Could you make an interesting new series of Spider-Man movies? Sure. Have they? Definitely not. This film is not so much a movie as a series of scenes. It’s certainly ambitious in scope but without the directorial finesse or strong enough script to make any of it pay off. There is nothing here that feels like an original idea. It’s just a pre-packaged product made to sate the masses.
Let’s take our main villain of the piece, Electro, played by Jamie Fox. He begins life as a mild mannered employee of Oscorp, slightly obsessed with Spider-Man after a chance encounter. He suffers an unfortunate accident and gains super powers. His arc is almost identical similar to that of Edward Nigma in Joel Schumacher’s Batman Forever. Well Orci and Kurtman are clearly borrowing from the best. Then his look is incredibly similar to Mr Freeze from Batman and Robin which is something everyone wants to evoke. Happy memories. If only there had been some more electricity puns. In another Bat evokation, The Ravencroft Institute feels like a facsimile of the campest version of Arkham Asylum.
Closer to home, the interactions between Harry and Peter are near identical to those played out by Toby Maguire and James Franco a few years back because Peter connects himself to Spider-Man through his Daily Bugle photos. Oh and Peter works for The Daily Bugle now but he doesn’t have time to actually go there or give context to his life. He only spends time in Aunt May’s house or sitting on top of buildings looking at his ex-girlfriend.
There are many more problems in the writing of Peter Parker. In the first film in this rebooted franchise he took photos of Gwen Stacy and had them on his screensaver before he had even spoken to her. What a charmer. In this film he follows her around after they break up but rest assured that he’s a really nice guy. On top of that he makes his own serial killer wall to chart the disappearance of his father, but puts some nice pictures of Gwen on there too, just in case she ever needs to apply for a restraining order.
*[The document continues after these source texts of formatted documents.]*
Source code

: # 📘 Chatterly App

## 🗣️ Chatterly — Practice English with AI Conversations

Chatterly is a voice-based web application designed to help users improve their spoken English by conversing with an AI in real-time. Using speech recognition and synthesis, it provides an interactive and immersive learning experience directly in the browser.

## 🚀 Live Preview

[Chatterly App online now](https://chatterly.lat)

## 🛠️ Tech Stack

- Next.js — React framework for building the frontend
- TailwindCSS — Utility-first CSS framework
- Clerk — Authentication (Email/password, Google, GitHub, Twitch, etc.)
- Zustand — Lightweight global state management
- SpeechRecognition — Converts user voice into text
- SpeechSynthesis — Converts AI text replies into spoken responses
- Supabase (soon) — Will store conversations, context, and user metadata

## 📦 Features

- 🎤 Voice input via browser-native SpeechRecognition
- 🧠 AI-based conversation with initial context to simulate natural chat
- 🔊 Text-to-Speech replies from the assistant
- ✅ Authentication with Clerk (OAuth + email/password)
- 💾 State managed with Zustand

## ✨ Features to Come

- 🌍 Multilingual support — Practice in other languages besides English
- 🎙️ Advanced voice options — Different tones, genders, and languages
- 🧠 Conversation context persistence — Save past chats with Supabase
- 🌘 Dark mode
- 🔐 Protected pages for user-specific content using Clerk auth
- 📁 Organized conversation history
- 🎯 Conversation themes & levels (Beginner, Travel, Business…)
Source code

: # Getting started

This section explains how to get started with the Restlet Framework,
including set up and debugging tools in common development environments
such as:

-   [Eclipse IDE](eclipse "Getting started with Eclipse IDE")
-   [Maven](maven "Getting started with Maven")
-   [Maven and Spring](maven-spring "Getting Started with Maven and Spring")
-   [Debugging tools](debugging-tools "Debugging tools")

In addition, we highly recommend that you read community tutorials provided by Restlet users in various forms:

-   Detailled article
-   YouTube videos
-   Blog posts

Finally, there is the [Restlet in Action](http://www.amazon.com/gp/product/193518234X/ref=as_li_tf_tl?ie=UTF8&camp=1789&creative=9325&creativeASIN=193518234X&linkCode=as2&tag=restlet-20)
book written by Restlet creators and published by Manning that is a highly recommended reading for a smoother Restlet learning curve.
Of course she doesn’t because apparently the Gwen and Peter relationship is the heart of this film. Gwen is the reason Peter does things but he can’t be with her because of her father’s dying wish, although mostly Peter doesn’t care, then he does, then he doesn’t again. The chemistry is good between the two leads with Stone giving by far the more compelling performance, but you never really care about them. There’s just no depth and you’re never given any reason to invest no matter how hard they hammer home a visual metaphor starring Denis Leary.
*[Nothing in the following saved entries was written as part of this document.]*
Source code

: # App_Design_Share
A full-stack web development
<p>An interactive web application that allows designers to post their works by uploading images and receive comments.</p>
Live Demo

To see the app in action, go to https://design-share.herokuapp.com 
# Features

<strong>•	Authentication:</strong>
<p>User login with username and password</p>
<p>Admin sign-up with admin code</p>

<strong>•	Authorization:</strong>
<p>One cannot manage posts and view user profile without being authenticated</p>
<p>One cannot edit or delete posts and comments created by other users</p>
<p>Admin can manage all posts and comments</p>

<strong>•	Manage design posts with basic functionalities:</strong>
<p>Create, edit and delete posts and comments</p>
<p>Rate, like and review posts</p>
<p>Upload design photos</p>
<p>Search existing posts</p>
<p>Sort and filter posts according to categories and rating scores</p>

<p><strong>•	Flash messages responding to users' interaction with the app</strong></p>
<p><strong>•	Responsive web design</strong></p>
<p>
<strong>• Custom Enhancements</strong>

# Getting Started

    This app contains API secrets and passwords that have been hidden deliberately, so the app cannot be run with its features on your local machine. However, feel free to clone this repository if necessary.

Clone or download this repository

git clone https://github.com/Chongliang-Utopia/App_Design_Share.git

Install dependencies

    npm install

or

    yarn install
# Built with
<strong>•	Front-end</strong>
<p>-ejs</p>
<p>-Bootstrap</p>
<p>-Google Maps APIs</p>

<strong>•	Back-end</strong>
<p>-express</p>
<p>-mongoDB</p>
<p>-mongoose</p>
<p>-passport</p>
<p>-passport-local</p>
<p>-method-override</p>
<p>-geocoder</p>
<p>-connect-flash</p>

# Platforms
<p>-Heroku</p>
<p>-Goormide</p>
That’s a problem with the movie as a whole. There are just too many balls in the air and although Spider-Man has great juggling skills, Marc Webb does not. There’s the Gwen and Peter stuff, the rise of Electro, the return of Harry Osborn and the pointless Parker parent mystery plot.
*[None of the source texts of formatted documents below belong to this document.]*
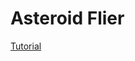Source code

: # Asteroid Flier

[Tutorial](https://medium.com/web-maker/making-asteroids-with-kontra-js-and-web-maker-95559d39b45f)
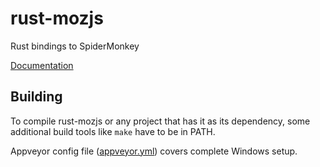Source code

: # rust-mozjs

Rust bindings to SpiderMonkey

[Documentation](http://doc.servo.org/mozjs/)

## Building

To compile rust-mozjs or any project that has it as its dependency, some
additional build tools like `make` have to be in PATH.

Appveyor config file ([appveyor.yml](./appveyor.yml)) covers complete Windows
setup.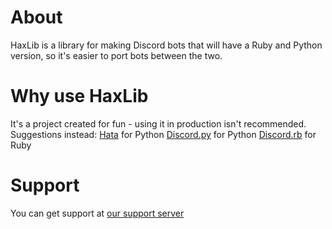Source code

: # About
HaxLib is a library for making Discord bots that will have a Ruby and Python version, so it's easier to port bots between the two. 

# Why use HaxLib
It's a project created for fun - using it in production isn't recommended.
Suggestions instead: 
[Hata](https://github.com/HuyaneMatsu/hata) for Python
[Discord.py](https://discordpy.readthedocs.io/en/latest/) for Python
[Discord.rb](https://github.com/discordrb/discordrb) for Ruby

# Support
You can get support at [our support server](https://discord.gg/Bx3xUa)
Peter Parker’s parents play a part that’s particularly poor. This is meant to add depth to proceedings and make these films different from those that went before but it’s all perfunctory. When you actually get to the big reveal you wonder if it was worth all the set up. What is this telling us about the character? What does it add?
So what’s good? The opening set-piece is quite good fun. Garfield is a better Spider-Man than Peter Parker perfectly displaying the joie de vivre of being a superhero. Dane DeHaan makes a compellingly creepy Harry Osborn and Sally Field can act with virtually no material. But these tasty flies of goodness are rarities in this tangled and messy web (see what I did? You know cos spiders).
The film never really finds it’s own visual style with plenty of super slo-mo action sequences leaving you with the feeling the somehow Zack Snyder invaded the edit suite. The flying sequences are fun but feel more like a gimicky fairground ride than something that needs to be in the movie.
It’s all such a shame because it’s a missed opportunity. When the Raini Spider-Man films were being made, a superhero film didn’t necessarily mean a franchise so each film was made without need to build the world. With this set they know they have at least four films in development and the chance to recreate the comic book universe in a comprehensive way but it all feels so slap-dash. Harry and Peter are friends because we’re told they met years ago. In a film that uses flashbacks, why couldn’t they actually have some thematic unity to show how they’re lives diverged to become two sides of the same coin. Well why bother when a couple of lines of bad dialogue will do?
The Amazing Spider-Man 2 isn’t the worst Spider-Man film ever made. It’s worse than that; it’s the most mediocre. By modern superhero movie standards it feels like a huge step backwards.